WHAT YOU HAVE TO DO: Keep the wording of the records intact as you retype them, and omit every image.

INFORMATION SUPPLIED:
##########

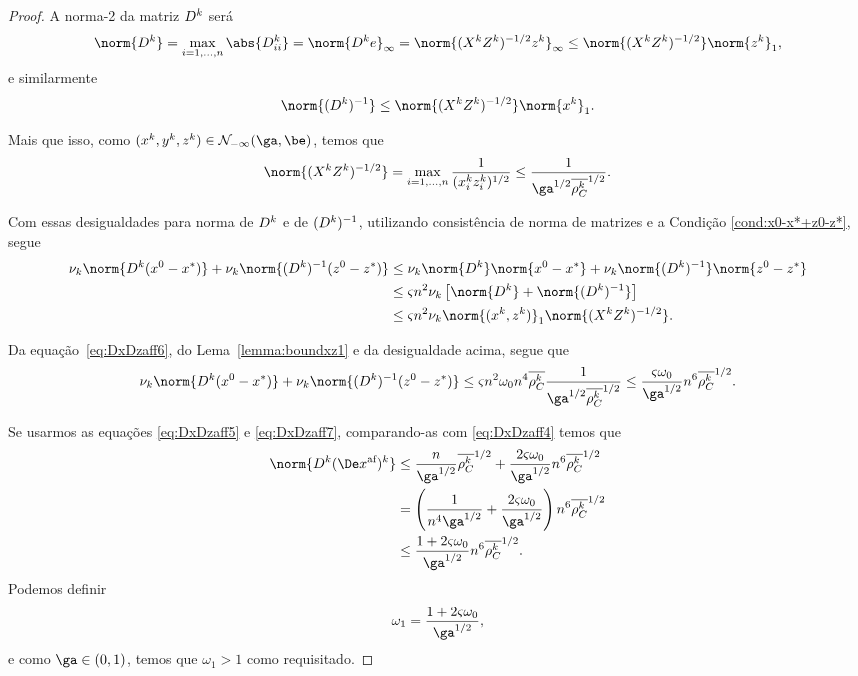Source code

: \begin{proof}

A norma-2 da matriz  $D^{k}$ será
\[
 \norm{\Dk} = \max_{i=1,\ldots,n} \abs{\Dk_{ii}} = \norm{\Dk e}_{\infty} = \norm{(\Xk\Zk)^{-1/2}\zk}_{\infty} \leq \norm{(\Xk\Zk)^{-1/2}}\norm{\zk}_{1},
\]
e similarmente
\[
\norm{\Dik} \leq  \norm{(\Xk\Zk)^{-1/2}} \norm{\xk}_{1}.
\]

Mais que isso, como $(\xk,\yk,\zk)\in\Nset_{-\infty}(\ga,\be)$, temos que 
\begin{equation}
\label{eq:DxDzaff6}
	\norm{(\Xk\Zk)^{-1/2}} = \max_{i=1,\ldots,n}\frac{1}{(\xk_i\zk_i)^{1/2}} \leq \frac{1}{\ga^{1/2}\dbvec{\rho_{C}^k}^{1/2}}.
\end{equation}

Com essas desigualdades para norma de $D^{k}$ e de $(D^{k})^{-1}$, utilizando consistência de norma de matrizes e a Condição \ref{cond:x0-x*+z0-z*}, segue 
\[
\begin{aligned}
 \nu_k \norm{\Dk(\xzero - \xstar)} + \nu_k \norm{\Dik(\zzero - \zstar)}  & \leq \nu_k \norm{\Dk}\norm{\xzero - \xstar} + \nu_k \norm{\Dik}\norm{\zzero - \zstar} \notag \\
 					& \leq \bdxzstar n^2 \nu_k\left[  \norm{\Dk} + \norm{\Dik}   \right] \notag \\ 
 					& \leq \bdxzstar n^2 \nu_k\norm{(\xk,\zk)}_{1}\norm{(\Xk\Zk)^{-1/2}} .\notag
\end{aligned}
\]

Da equação~\eqref{eq:DxDzaff6}, do Lema~\ref{lemma:boundxz1} e da desigualdade acima, segue que 
\begin{equation} \label{eq:DxDzaff7}
 \nu_k \norm{\Dk(\xzero - \xstar)} + \nu_k \norm{\Dik(\zzero - \zstar)}  \leq \bdxzstar n^2 \omega_{0} n^{4} \dbvec{\rho_C^{k}}\frac{1}{\ga^{1/2}\dbvec{\rho_{C}^k}^{1/2}} \leq   \frac{\bdxzstar  \omega_{0}}{\ga^{1/2}} n^{6} \dbvec{\rho_C^{k}}^{1/2} .
\end{equation}

Se usarmos as equações \eqref{eq:DxDzaff5} e \eqref{eq:DxDzaff7}, comparando-as com \eqref{eq:DxDzaff4} temos que 
\[
\begin{aligned}
\norm{\Dk \dekx} & \leq \frac{n}{\ga^{1/2}}\dbvec{\rho_C^k }^{1/2} +  \frac{2\bdxzstar  \omega_{0}}{\ga^{1/2}} n^{6} \dbvec{\rho_C^{k}}^{1/2} \\
				& = \left( \frac{1}{n^{4}\ga^{1/2}} +  \frac{2\bdxzstar  \omega_{0}}{\ga^{1/2}} \right)n^{6} \dbvec{\rho_C^{k}}^{1/2}\\
				& \leq \frac{1 + 2\bdxzstar  \omega_{0}}{\ga^{1/2}} n^{6} \dbvec{\rho_C^{k}}^{1/2}.
\end{aligned}
\]
Podemos definir
\begin{equation}
	\label{eq:omega1}
	\omega_1 = \frac{1 + 2\bdxzstar  \omega_{0}}{\ga^{1/2}},
\end{equation}
e como  $\ga\in(0,1)$, temos que $\omega_1>1$ como requisitado.
\end{proof}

##########

RESULT OF THIS TASK:
Source code

: \begin{proof}

A norma-2 da matriz  $D^{k}$ será
\[
 \norm{\Dk} = \max_{i=1,\ldots,n} \abs{\Dk_{ii}} = \norm{\Dk e}_{\infty} = \norm{(\Xk\Zk)^{-1/2}\zk}_{\infty} \leq \norm{(\Xk\Zk)^{-1/2}}\norm{\zk}_{1},
\]
e similarmente
\[
\norm{\Dik} \leq  \norm{(\Xk\Zk)^{-1/2}} \norm{\xk}_{1}.
\]

Mais que isso, como $(\xk,\yk,\zk)\in\Nset_{-\infty}(\ga,\be)$, temos que 
\begin{equation}
\label{eq:DxDzaff6}
	\norm{(\Xk\Zk)^{-1/2}} = \max_{i=1,\ldots,n}\frac{1}{(\xk_i\zk_i)^{1/2}} \leq \frac{1}{\ga^{1/2}\dbvec{\rho_{C}^k}^{1/2}}.
\end{equation}

Com essas desigualdades para norma de $D^{k}$ e de $(D^{k})^{-1}$, utilizando consistência de norma de matrizes e a Condição \ref{cond:x0-x*+z0-z*}, segue 
\[
\begin{aligned}
 \nu_k \norm{\Dk(\xzero - \xstar)} + \nu_k \norm{\Dik(\zzero - \zstar)}  & \leq \nu_k \norm{\Dk}\norm{\xzero - \xstar} + \nu_k \norm{\Dik}\norm{\zzero - \zstar} \notag \\
 					& \leq \bdxzstar n^2 \nu_k\left[  \norm{\Dk} + \norm{\Dik}   \right] \notag \\ 
 					& \leq \bdxzstar n^2 \nu_k\norm{(\xk,\zk)}_{1}\norm{(\Xk\Zk)^{-1/2}} .\notag
\end{aligned}
\]

Da equação~\eqref{eq:DxDzaff6}, do Lema~\ref{lemma:boundxz1} e da desigualdade acima, segue que 
\begin{equation} \label{eq:DxDzaff7}
 \nu_k \norm{\Dk(\xzero - \xstar)} + \nu_k \norm{\Dik(\zzero - \zstar)}  \leq \bdxzstar n^2 \omega_{0} n^{4} \dbvec{\rho_C^{k}}\frac{1}{\ga^{1/2}\dbvec{\rho_{C}^k}^{1/2}} \leq   \frac{\bdxzstar  \omega_{0}}{\ga^{1/2}} n^{6} \dbvec{\rho_C^{k}}^{1/2} .
\end{equation}

Se usarmos as equações \eqref{eq:DxDzaff5} e \eqref{eq:DxDzaff7}, comparando-as com \eqref{eq:DxDzaff4} temos que 
\[
\begin{aligned}
\norm{\Dk \dekx} & \leq \frac{n}{\ga^{1/2}}\dbvec{\rho_C^k }^{1/2} +  \frac{2\bdxzstar  \omega_{0}}{\ga^{1/2}} n^{6} \dbvec{\rho_C^{k}}^{1/2} \\
				& = \left( \frac{1}{n^{4}\ga^{1/2}} +  \frac{2\bdxzstar  \omega_{0}}{\ga^{1/2}} \right)n^{6} \dbvec{\rho_C^{k}}^{1/2}\\
				& \leq \frac{1 + 2\bdxzstar  \omega_{0}}{\ga^{1/2}} n^{6} \dbvec{\rho_C^{k}}^{1/2}.
\end{aligned}
\]
Podemos definir
\begin{equation}
	\label{eq:omega1}
	\omega_1 = \frac{1 + 2\bdxzstar  \omega_{0}}{\ga^{1/2}},
\end{equation}
e como  $\ga\in(0,1)$, temos que $\omega_1>1$ como requisitado.
\end{proof}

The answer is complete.